**YOUR OBJECTIVE**
Apart from the pictures, every record here must be copied word for word.
=== Section Start ===
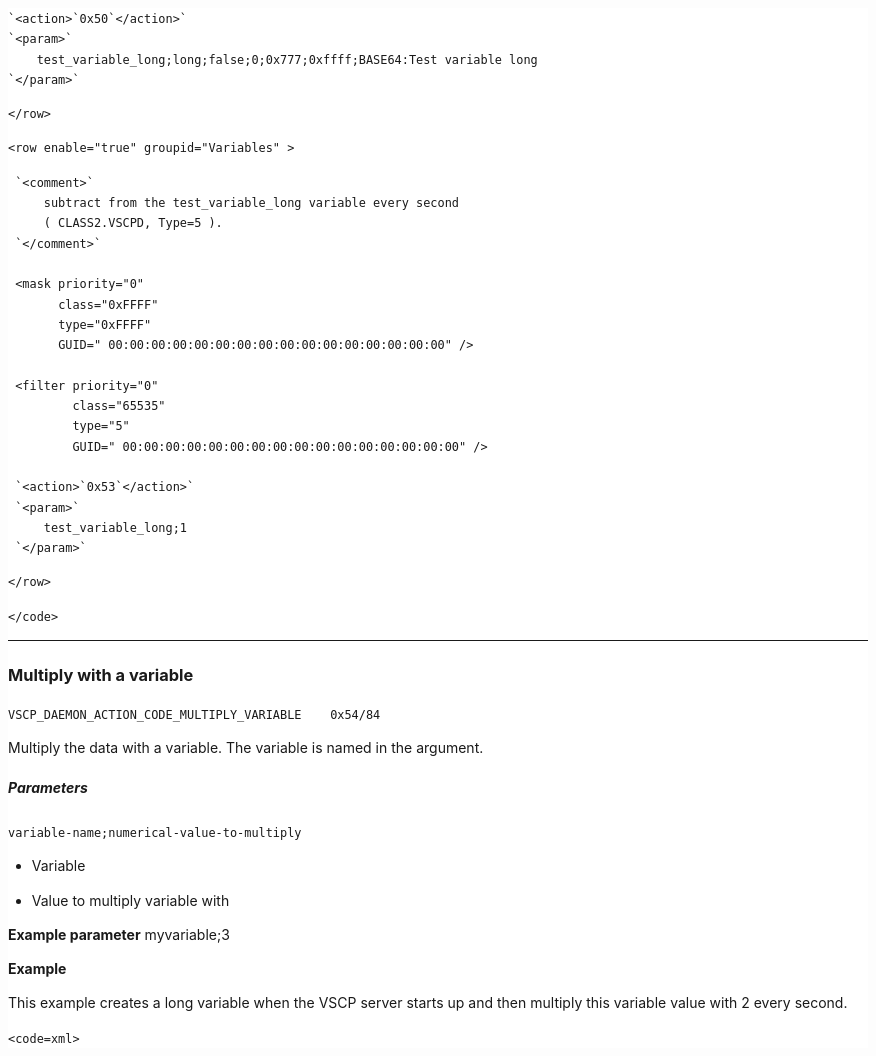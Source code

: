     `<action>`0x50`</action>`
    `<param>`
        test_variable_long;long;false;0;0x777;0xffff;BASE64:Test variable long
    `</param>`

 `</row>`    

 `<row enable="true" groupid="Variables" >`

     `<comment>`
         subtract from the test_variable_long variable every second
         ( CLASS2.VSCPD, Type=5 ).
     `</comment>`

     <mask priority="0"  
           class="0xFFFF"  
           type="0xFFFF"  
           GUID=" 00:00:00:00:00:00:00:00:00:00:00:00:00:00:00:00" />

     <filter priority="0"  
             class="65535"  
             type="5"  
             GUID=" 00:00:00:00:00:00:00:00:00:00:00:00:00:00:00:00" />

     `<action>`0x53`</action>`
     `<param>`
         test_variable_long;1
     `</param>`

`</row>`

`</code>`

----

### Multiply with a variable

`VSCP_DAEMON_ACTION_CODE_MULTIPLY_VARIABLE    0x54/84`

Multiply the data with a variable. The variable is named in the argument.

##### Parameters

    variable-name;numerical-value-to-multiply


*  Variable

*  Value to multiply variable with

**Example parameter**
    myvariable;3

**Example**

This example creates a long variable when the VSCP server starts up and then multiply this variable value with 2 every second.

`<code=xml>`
=== Section End ===
**TASK OUTPUT**
Source code

:     `<action>`0x50`</action>`
    `<param>`
        test_variable_long;long;false;0;0x777;0xffff;BASE64:Test variable long
    `</param>`

 `</row>`    

 `<row enable="true" groupid="Variables" >`

     `<comment>`
         subtract from the test_variable_long variable every second
         ( CLASS2.VSCPD, Type=5 ).
     `</comment>`

     <mask priority="0"  
           class="0xFFFF"  
           type="0xFFFF"  
           GUID=" 00:00:00:00:00:00:00:00:00:00:00:00:00:00:00:00" />

     <filter priority="0"  
             class="65535"  
             type="5"  
             GUID=" 00:00:00:00:00:00:00:00:00:00:00:00:00:00:00:00" />

     `<action>`0x53`</action>`
     `<param>`
         test_variable_long;1
     `</param>`

`</row>`

`</code>`

----

### Multiply with a variable

`VSCP_DAEMON_ACTION_CODE_MULTIPLY_VARIABLE    0x54/84`

Multiply the data with a variable. The variable is named in the argument.

##### Parameters

    variable-name;numerical-value-to-multiply


*  Variable

*  Value to multiply variable with

**Example parameter**
    myvariable;3

**Example**

This example creates a long variable when the VSCP server starts up and then multiply this variable value with 2 every second.

`<code=xml>`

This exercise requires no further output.